JM: LOL okay. So I lost two at the start for double pulling late and I was working guard and I went for a knee bar that was kinda deep and could’ve earned an advantage, but either way it turned into a pretty deep belly down ankle lock which also could’ve earned an advantage.

After that transition I was still in guard and Cobrinha wasn’t attacking much. We were just breaking each other’s grips and I ended up getting a pretty deep loop choke which he backed up and gave me the sweep to defend it (no advantage again).

So, I’m on top now and its 2-2 and I start passing right away. I got all the way around the legs and was trying to hold, but he escaped (no advantage) and I continued to try to pass until he went for his single leg De La Riva sweep where he came up with my leg. I quickly broke one of the grips and had my defense in pretty strong, so he let go and pulled again.

With around a minute left he went for the same sweep and I defended again by going over hook and throwing him back to his back (not supposed to be points or advantage either way, contrary to popular belief LOL) and stepped over to mount which forced him to his knees, and then he sat to his back with a loose half guard as the clock ran out.

I thought I should’ve had at least two advantages and possibly four to five, but the score was still 2-2 and I lost a split decision. I never explained a match over messages like that before. I hope it was good. LOL!

JJT: Haha! It was perfect. Any hard feelings towards Cobrinha over that decision?

JM: No, I would never feel any personal feelings towards an opponent. He fought to win and I’m sure he felt he deserved the decision just like I thought I did. I have nothing but respect for Cobrinha. I grew up watching him and looking up to him, and I still look up to him for what he’s done and what he’s still doing.

JJT: What kind of competitions do you prefer?

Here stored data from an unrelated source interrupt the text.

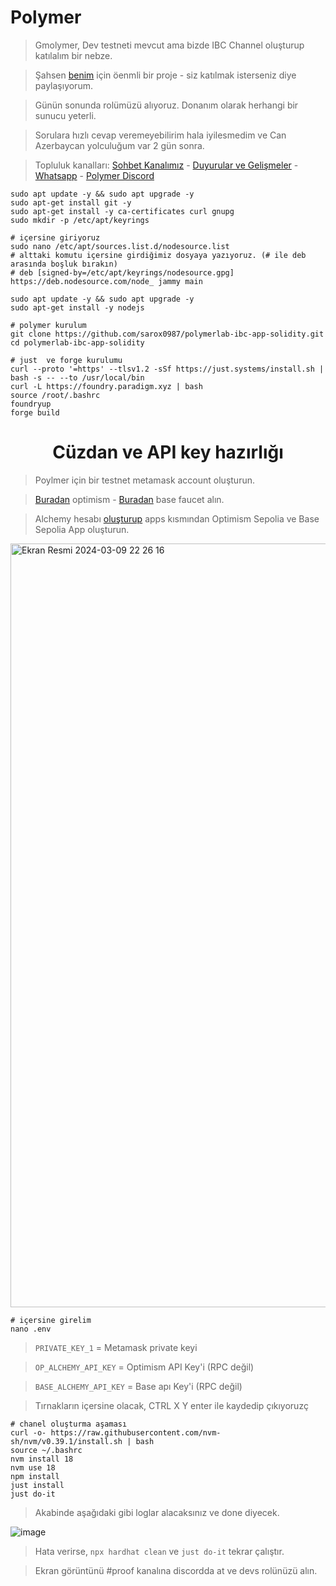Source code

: # Polymer

> Gmolymer, Dev testneti mevcut ama bizde IBC Channel oluşturup katılalım bir nebze.

> Şahsen [benim](https://x.com/Ruesandora0/status/1732454399543234688?s=20) için öenmli bir proje - siz katılmak isterseniz diye paylaşıyorum.

> Günün sonunda rolümüzü alıyoruz. Donanım olarak herhangi bir sunucu yeterli.

> Sorulara hızlı cevap veremeyebilirim hala iyilesmedim ve Can Azerbaycan yolculuğum var 2 gün sonra.

> Topluluk kanalları: [Sohbet Kanalımız](https://t.me/RuesChat) - [Duyurular ve Gelişmeler](https://t.me/RuesAnnouncement) - [Whatsapp](https://whatsapp.com/channel/0029VaBcj7V1dAw1H2KhMk34) - [Polymer Discord](https://discord.gg/nSUdZ7tg)

```console
sudo apt update -y && sudo apt upgrade -y
sudo apt-get install git -y
sudo apt-get install -y ca-certificates curl gnupg
sudo mkdir -p /etc/apt/keyrings

# içersine giriyoruz
sudo nano /etc/apt/sources.list.d/nodesource.list
# alttaki komutu içersine girdiğimiz dosyaya yazıyoruz. (# ile deb arasında boşluk bırakın)
# deb [signed-by=/etc/apt/keyrings/nodesource.gpg] https://deb.nodesource.com/node_ jammy main

sudo apt update -y && sudo apt upgrade -y
sudo apt-get install -y nodejs
```

```console
# polymer kurulum
git clone https://github.com/sarox0987/polymerlab-ibc-app-solidity.git
cd polymerlab-ibc-app-solidity

# just  ve forge kurulumu
curl --proto '=https' --tlsv1.2 -sSf https://just.systems/install.sh | bash -s -- --to /usr/local/bin
curl -L https://foundry.paradigm.xyz | bash
source /root/.bashrc
foundryup
forge build
```

<h1 align="center"> Cüzdan ve API key hazırlığı </h1>

> Poylmer için bir testnet metamask account oluşturun.

> [Buradan](https://www.alchemy.com/faucets/optimism-sepolia) optimism - [Buradan](https://www.alchemy.com/faucets/base-sepolia) base faucet alın.

> Alchemy hesabı [oluşturup](https://dashboard.alchemy.com/apps) apps kısmından Optimism Sepolia ve Base Sepolia App oluşturun.

<img width="1222" alt="Ekran Resmi 2024-03-09 22 26 16" src="https://github.com/ruesandora/Polymer/assets/101149671/b0c470c3-89f8-400f-81ec-e143b40d7349">

```console
# içersine girelim
nano .env
```

> `PRIVATE_KEY_1` = Metamask private keyi

> `OP_ALCHEMY_API_KEY` = Optimism API Key'i (RPC değil)

> `BASE_ALCHEMY_API_KEY` = Base apı Key'i (RPC değil)

> Tırnakların içersine olacak, CTRL X Y enter ile kaydedip çıkıyoruzç

```console
# chanel oluşturma aşaması
curl -o- https://raw.githubusercontent.com/nvm-sh/nvm/v0.39.1/install.sh | bash
source ~/.bashrc
nvm install 18
nvm use 18
npm install
just install
just do-it
```

> Akabinde aşağıdaki gibi loglar alacaksınız ve done diyecek.

![image](https://github.com/ruesandora/Polymer/assets/101149671/4346fe3f-425c-4fe8-bdd8-7aeab5ae7eb8)

> Hata verirse, `npx hardhat clean` ve `just do-it` tekrar çalıştır.

> Ekran görüntünü #proof kanalına discordda at ve devs rolünüzü alın.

Gi or no gi? Sub only?

JM: We train sub only for the most part in the gym, so I’m comfortable in that format and my game is built around always going for submissions. I’ve only done one sub only before and it was a good fight. I enjoyed it both gi and no gi and I look forward to doing more of that format in the future. As far as gi vs no-gi, I prefer gi, but I also enjoy no-gi. My styles are completely different in each, so I enjoy switching it up every now and again.

JJT: Two more questions. Can you tell our readers what competition they’ll be able to see you in action next and any thoughts you have on it .

JM: I will be fighting at the Five Grappling Lightweight Invitational tournament on July 15th. I’m super excited about this event and I look forward to fighting all the tough opponents.

JJT: Last one. Any shout-outs? Anything else you want to say to our readers?

JM: LOL… umm shout out to the TLI kids team, and everyone on TLI. Shout out to my sponsors: Spyder, Bull Terrier, and Want Vs Need for the support. And look out for everyone on TLI at the next few tournaments! Thanks!

JJT: Great. Pleasure interviewing you and best of luck at Five Grappling!

JM: Thanks!

EDITOR’S NOTE: The original version of this article mistakenly said Jamil Hill was suspended twice from competition. We later found out from TLI kids director Donald Achnick, that Hill was simply unable to compete because he could not meet the minimum time requirements for the belt. We apologize for the mistake.